We do have middle names picked out, and yes they are alliterative family names. Good memory! Middle names are;

April, Barbara, Frances, Hellen, Matteson

Abraham, Charles, Edgar, True


October 3, 2018 3:04 PM

Oh! Knowing the middle names actually changes the order in which I rank the names. Namely, Fr3ya Fr@nces is SO much fun to say that it gives that name a great boost (and I say that as someone who doesn't even care for the name Fr@nces!). On the other hand, I'm not a huge fan of Hazel in general, and I find the HH combination quite difficult to say, so that one gets pushed lower down the list, in my opinion. The AA name has a nice contrast between names; the BB isn't the easiest to say but isn't a dealbreaker, I don't think. Plus, Beatrix has such great nicknames. Does it bother you at all that the MM names both begin with "Mat"? Surprisingly, I really don't mind it. (Maybe because I quite like Matilda.) I guess because when said aloud it sounds like Matilda Madison, and when the Mat is changed to Mad, it feels less repetitive, even though it sounds more or less the same. Maybe? 

For the boys... I quite like the name Alistair (I say it AL-iss-tair) and Colewyn has really grown on me through reading this thread and I really like the CC combo -- especially because the two Cs make different sounds. Two excellent nicknames, too. Oh wait, it's Colwyn, isn't it? I'm probably not the only one who would make that mistake.
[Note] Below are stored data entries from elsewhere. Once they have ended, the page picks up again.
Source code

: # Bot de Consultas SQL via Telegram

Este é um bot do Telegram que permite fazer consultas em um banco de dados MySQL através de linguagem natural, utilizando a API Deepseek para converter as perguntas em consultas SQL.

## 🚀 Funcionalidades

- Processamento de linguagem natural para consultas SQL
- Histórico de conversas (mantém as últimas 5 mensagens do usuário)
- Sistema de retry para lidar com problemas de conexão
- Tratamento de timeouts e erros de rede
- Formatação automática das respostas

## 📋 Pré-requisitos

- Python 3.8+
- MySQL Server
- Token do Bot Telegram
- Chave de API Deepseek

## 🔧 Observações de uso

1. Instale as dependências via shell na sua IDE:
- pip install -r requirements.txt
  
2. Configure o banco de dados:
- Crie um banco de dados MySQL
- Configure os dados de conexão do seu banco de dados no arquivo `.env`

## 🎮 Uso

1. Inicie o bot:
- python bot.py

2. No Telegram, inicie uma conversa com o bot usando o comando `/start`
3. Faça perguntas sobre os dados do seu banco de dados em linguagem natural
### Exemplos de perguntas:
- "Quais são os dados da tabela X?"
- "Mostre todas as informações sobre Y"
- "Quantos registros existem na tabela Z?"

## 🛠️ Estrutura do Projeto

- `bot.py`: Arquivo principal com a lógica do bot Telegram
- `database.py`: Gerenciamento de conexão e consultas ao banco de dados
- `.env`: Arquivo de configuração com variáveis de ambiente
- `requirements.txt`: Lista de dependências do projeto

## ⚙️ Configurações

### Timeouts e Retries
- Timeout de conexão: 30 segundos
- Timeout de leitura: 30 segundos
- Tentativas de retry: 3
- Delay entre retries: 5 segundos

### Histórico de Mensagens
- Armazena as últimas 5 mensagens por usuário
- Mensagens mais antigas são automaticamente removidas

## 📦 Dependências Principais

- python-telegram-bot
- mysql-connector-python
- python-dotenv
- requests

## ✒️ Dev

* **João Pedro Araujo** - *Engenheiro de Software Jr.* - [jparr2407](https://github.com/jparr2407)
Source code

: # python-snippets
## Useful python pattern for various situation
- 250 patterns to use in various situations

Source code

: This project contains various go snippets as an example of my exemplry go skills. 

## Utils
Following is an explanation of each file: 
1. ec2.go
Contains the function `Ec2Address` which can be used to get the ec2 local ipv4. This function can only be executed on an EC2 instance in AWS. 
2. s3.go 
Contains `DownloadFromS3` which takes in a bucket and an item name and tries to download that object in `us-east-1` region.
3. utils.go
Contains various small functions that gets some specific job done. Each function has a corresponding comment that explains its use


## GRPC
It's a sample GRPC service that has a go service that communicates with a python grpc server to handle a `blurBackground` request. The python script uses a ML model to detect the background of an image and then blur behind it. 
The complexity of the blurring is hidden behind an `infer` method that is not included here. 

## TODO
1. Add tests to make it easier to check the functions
I know a little Toben and, as far as I know, they don't have any trouble with people mishearing or remembering his name. The only trouble I have is remembering that it's not spelled Tobin. The TT combo is really snappy! 

By EVie
October 3, 2018 3:30 PM

Yes, I agree with Karyn that knowing the middles does help a bit in narrowing down, at least with the girls. I prefer Adelaide April, Beatrix Barbara and Matilda Matteson (I don't have a problem with the repeated Mat- because in Matilda it's unstressed, so not so obvious). I find Freya Frances and Hazel Hellen both more awkward, probably because the 2-2 meter in addition to the alliteration makes them kind of singsongy in a way the others aren't. I would probably rate Emrys Edgar a notch below the other boys' combos for the same 2-2 reason, although there are more distinct sounds happening there, so that helps. 

October 3, 2018 3:47 PM

Yes! Of course it's the different stress patterns that help the MM combo. 

October 5, 2018 6:54 AM

Knowing the middle names would change my preferences slightly too.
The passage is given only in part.